━━━ Input data
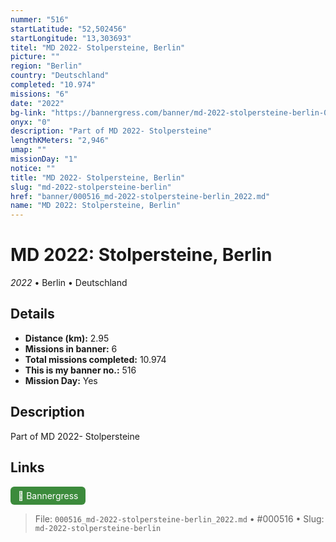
 ```yaml
---
nummer: "516"
startLatitude: "52,502456"
startLongitude: "13,303693"
titel: "MD 2022- Stolpersteine, Berlin"
picture: ""
region: "Berlin"
country: "Deutschland"
completed: "10.974"
missions: "6"
date: "2022"
bg-link: "https://bannergress.com/banner/md-2022-stolpersteine-berlin-0d29"
onyx: "0"
description: "Part of MD 2022- Stolpersteine"
lengthKMeters: "2,946"
umap: ""
missionDay: "1"
notice: ""
title: "MD 2022- Stolpersteine, Berlin"
slug: "md-2022-stolpersteine-berlin"
href: "banner/000516_md-2022-stolpersteine-berlin_2022.md"
name: "MD 2022: Stolpersteine, Berlin"
---
```

# MD 2022: Stolpersteine, Berlin

*2022* • Berlin • Deutschland





## Details
- **Distance (km):** 2.95
- **Missions in banner:** 6
- **Total missions completed:** 10.974
- **This is my banner no.:** 516
- **Mission Day:** Yes


## Description
Part of MD 2022- Stolpersteine



## Links
<a href="https://bannergress.com/banner/md-2022-stolpersteine-berlin-0d29" target="_blank" style="display:inline-block;margin-right:8px;padding:6px 12px;background:#3c8b3c;color:#fff;text-decoration:none;border-radius:6px;">🔗 Bannergress</a>



> File: `000516_md-2022-stolpersteine-berlin_2022.md` • #000516 • Slug: `md-2022-stolpersteine-berlin`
━━━━━━
▶ _Your task_: All of the entries above are to be duplicated exactly, with every image left out.

▶ _Output of the task_:
 ```yaml
---
nummer: "516"
startLatitude: "52,502456"
startLongitude: "13,303693"
titel: "MD 2022- Stolpersteine, Berlin"
picture: ""
region: "Berlin"
country: "Deutschland"
completed: "10.974"
missions: "6"
date: "2022"
bg-link: "https://bannergress.com/banner/md-2022-stolpersteine-berlin-0d29"
onyx: "0"
description: "Part of MD 2022- Stolpersteine"
lengthKMeters: "2,946"
umap: ""
missionDay: "1"
notice: ""
title: "MD 2022- Stolpersteine, Berlin"
slug: "md-2022-stolpersteine-berlin"
href: "banner/000516_md-2022-stolpersteine-berlin_2022.md"
name: "MD 2022: Stolpersteine, Berlin"
---
```

# MD 2022: Stolpersteine, Berlin

*2022* • Berlin • Deutschland





## Details
- **Distance (km):** 2.95
- **Missions in banner:** 6
- **Total missions completed:** 10.974
- **This is my banner no.:** 516
- **Mission Day:** Yes


## Description
Part of MD 2022- Stolpersteine



## Links
<a href="https://bannergress.com/banner/md-2022-stolpersteine-berlin-0d29" target="_blank" style="display:inline-block;margin-right:8px;padding:6px 12px;background:#3c8b3c;color:#fff;text-decoration:none;border-radius:6px;">🔗 Bannergress</a>



> File: `000516_md-2022-stolpersteine-berlin_2022.md` • #000516 • Slug: `md-2022-stolpersteine-berlin`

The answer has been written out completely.